Configure Wave freeze

To configure Wave freeze, add the following configuration to your Nextflow pipeline:

fusion.enabled = true // Recommended
tower.accessToken = '<TOWER_ACCESS_TOKEN>' // Required
wave.enabled = true // Required
wave.freeze = true // Required
wave.build.repository = '<BUILD_REPOSITORY>' // Required
wave.build.cacheRepository = '<CACHE_REPOSITORY>' // Recommended

Replace the following:

  • <TOWER_ACCESS_TOKEN>: your Seqera access token
  • <BUILD_REPOSITORY>: the container registry URL where Wave uploads built images
  • <CACHE_REPOSITORY>: the container registry URL for caching image layers built by the Wave service
note

Specify wave.build.cacheRepository to accelerate container builds. The cache reuses unchanged layers to reduce build times and costs.

note

Fusion isn't required for Wave freeze. However, Fusion ensures that the frozen images contain the necessary components for optimal performance when when accessing cloud object storage.

Container image tags

Use specific version tags (such as ubuntu:22.04) or SHA256 digests with Wave freeze. Specific tags enable Wave to match content hashes and reuse frozen images, which ensures reproducibility and eliminates unnecessary rebuilds. Avoid the latest tag because it points to different image versions over time.
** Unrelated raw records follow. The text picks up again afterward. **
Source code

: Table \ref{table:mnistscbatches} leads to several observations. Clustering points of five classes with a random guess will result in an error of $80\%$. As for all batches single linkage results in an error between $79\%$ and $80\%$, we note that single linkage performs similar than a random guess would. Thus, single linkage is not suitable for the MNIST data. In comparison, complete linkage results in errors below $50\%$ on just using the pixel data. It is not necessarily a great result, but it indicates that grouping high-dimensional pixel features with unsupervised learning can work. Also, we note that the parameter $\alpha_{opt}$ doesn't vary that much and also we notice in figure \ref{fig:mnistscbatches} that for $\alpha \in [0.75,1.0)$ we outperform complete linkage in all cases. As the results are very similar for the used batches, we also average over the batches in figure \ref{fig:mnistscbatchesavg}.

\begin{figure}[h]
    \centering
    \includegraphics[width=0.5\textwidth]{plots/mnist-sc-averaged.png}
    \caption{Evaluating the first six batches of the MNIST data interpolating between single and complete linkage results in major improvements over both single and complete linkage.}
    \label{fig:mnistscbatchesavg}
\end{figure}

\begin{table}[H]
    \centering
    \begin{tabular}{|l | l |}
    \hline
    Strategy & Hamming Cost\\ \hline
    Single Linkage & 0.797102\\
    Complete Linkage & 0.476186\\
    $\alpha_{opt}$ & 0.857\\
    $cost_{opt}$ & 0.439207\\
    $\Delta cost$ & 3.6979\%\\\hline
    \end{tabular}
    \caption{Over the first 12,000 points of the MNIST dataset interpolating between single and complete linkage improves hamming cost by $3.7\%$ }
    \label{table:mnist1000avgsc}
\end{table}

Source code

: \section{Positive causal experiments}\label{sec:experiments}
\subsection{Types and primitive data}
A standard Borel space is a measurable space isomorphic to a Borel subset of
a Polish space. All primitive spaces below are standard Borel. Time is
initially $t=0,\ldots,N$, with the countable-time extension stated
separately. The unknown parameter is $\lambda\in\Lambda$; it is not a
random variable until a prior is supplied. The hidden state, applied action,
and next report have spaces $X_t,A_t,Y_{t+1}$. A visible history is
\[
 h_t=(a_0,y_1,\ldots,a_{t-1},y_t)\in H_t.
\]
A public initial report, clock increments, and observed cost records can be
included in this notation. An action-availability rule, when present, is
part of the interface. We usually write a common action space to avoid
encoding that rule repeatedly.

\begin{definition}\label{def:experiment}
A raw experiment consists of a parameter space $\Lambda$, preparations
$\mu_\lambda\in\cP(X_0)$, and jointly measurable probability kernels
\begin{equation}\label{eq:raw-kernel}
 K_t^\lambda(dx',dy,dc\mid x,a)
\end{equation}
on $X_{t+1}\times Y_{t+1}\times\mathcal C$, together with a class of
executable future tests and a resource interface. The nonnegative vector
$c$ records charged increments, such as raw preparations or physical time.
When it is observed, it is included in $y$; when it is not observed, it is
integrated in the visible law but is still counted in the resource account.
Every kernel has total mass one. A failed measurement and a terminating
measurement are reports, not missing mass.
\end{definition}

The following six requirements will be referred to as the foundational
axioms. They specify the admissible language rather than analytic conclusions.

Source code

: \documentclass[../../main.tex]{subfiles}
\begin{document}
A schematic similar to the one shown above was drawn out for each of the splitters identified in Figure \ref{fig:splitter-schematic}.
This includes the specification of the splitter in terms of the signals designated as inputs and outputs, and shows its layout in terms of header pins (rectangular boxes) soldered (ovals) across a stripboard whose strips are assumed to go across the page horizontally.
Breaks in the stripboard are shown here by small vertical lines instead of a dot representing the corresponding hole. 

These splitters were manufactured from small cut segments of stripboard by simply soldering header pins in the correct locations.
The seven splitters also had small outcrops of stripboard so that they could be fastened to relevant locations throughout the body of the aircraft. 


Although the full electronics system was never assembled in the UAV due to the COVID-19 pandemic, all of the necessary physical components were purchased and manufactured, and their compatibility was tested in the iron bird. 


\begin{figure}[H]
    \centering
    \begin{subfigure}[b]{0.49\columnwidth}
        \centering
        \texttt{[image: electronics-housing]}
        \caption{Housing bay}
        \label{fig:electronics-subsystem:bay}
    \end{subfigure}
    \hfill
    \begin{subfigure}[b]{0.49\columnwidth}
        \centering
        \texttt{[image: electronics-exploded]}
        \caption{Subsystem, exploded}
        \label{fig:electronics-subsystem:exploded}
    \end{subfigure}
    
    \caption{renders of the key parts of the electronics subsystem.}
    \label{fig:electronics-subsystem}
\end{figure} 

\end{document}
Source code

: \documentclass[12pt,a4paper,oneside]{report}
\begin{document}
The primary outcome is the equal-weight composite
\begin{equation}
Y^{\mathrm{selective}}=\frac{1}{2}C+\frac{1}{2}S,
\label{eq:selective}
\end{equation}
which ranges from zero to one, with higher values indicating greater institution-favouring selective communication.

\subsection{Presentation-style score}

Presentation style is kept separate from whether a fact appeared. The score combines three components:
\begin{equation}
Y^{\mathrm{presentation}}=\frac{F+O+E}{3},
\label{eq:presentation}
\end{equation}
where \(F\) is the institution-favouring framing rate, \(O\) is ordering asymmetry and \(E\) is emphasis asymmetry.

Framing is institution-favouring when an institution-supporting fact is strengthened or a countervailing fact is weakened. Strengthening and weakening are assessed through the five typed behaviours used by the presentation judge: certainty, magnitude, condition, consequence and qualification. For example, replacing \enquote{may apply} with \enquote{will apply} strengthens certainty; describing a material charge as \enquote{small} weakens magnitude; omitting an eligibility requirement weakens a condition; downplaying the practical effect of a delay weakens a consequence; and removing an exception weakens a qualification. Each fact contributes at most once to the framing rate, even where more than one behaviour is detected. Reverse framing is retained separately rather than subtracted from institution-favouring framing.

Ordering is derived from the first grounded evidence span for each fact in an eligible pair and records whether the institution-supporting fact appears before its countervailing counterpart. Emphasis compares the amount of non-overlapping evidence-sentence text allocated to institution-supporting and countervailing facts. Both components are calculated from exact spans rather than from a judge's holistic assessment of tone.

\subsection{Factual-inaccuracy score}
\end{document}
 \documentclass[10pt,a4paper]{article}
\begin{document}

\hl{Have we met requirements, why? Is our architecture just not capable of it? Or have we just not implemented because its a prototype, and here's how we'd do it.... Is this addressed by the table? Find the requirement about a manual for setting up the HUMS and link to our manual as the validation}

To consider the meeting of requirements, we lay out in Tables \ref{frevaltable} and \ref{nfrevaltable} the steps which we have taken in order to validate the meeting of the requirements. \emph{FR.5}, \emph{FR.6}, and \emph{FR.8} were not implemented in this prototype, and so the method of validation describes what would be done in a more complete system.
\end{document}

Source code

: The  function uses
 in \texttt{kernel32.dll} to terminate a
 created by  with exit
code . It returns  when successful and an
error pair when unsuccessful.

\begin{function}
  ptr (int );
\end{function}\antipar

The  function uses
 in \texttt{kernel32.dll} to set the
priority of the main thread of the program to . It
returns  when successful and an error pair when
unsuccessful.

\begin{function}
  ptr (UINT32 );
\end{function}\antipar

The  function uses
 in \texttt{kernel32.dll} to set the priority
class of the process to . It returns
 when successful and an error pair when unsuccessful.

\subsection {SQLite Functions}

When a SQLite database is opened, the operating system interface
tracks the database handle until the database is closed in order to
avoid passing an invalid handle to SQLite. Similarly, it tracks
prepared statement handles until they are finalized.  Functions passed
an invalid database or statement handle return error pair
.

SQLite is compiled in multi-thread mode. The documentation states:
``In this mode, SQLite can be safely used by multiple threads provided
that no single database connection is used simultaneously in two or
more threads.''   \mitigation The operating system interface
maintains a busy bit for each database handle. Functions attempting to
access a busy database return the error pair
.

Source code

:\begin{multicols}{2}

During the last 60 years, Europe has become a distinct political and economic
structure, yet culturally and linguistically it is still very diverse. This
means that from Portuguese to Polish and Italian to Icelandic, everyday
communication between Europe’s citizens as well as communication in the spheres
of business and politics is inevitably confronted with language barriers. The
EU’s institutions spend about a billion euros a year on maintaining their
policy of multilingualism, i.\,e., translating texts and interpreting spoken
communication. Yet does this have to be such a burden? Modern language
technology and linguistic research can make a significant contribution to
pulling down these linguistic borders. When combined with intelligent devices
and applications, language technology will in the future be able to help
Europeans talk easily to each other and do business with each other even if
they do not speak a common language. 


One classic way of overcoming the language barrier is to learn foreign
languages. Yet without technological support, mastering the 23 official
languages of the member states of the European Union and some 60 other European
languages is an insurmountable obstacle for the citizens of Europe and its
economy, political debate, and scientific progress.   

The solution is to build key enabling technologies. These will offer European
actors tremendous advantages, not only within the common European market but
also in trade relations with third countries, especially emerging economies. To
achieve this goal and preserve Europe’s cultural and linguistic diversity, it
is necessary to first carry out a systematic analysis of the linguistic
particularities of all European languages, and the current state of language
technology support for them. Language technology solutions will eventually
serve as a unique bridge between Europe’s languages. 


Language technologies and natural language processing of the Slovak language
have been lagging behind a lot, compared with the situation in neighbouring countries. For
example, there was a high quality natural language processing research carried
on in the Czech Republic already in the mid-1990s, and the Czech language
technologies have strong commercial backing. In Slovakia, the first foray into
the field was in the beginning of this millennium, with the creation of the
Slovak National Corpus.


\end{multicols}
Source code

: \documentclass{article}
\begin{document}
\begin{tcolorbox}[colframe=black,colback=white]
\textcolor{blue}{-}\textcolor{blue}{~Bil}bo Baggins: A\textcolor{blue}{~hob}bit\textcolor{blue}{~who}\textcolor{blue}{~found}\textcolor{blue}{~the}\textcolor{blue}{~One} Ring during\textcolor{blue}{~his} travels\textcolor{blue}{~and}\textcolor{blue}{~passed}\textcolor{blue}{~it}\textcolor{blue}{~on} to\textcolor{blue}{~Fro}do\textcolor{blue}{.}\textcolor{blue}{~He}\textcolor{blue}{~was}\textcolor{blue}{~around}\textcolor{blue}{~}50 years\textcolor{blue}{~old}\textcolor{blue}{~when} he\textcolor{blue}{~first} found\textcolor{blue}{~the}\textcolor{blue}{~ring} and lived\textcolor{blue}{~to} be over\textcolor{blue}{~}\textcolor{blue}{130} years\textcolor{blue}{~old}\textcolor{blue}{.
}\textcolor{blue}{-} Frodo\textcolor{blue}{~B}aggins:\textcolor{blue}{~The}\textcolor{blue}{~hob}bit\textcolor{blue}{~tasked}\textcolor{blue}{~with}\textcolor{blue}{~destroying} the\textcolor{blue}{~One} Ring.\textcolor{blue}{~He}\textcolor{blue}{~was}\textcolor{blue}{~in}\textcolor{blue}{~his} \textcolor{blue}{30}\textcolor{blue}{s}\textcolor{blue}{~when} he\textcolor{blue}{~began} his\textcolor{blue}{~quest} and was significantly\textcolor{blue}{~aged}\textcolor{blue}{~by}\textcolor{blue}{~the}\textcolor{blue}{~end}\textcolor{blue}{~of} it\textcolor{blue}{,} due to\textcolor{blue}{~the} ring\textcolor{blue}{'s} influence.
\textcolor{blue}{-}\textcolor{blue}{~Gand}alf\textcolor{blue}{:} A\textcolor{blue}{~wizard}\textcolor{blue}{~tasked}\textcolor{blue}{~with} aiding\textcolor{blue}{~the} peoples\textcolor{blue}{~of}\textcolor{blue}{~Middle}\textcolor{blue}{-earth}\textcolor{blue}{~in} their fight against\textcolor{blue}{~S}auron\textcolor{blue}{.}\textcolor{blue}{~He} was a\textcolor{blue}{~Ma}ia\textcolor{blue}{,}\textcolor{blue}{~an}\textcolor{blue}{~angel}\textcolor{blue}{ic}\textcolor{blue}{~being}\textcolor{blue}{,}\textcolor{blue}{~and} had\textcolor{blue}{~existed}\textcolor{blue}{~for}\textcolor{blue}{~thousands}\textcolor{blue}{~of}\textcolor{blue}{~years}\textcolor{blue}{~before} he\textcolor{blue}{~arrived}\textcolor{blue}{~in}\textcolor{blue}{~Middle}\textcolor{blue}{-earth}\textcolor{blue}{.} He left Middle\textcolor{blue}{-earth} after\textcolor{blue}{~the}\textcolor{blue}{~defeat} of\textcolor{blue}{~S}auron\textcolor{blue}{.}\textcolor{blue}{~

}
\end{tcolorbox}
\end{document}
Container registry selection

Recommended: Use your cloud provider's native container registry for simplest setup and integration.

Native cloud registries have the following benefits:

  • Automatic authentication through cloud IAM roles
  • Low latency for workloads in the same cloud region
  • Simple setup and configuration
  • Native integration with your cloud platform

Examples of native registries by cloud provider:

  • AWS: Amazon Elastic Container Registry (ECR)
  • Azure: Azure Container Registry (ACR)
  • Google Cloud: Google Artifact Registry

Not recommended: Third-party container registries

Third-party registries (such as Docker Hub, Quay.io, or JFrog Artifactory) have the following limitations:

  • Requires manual credential configuration on each compute instance
  • Additional security overhead
  • More complex authentication setup

If you use third-party registries, configure your credentials on each compute instance.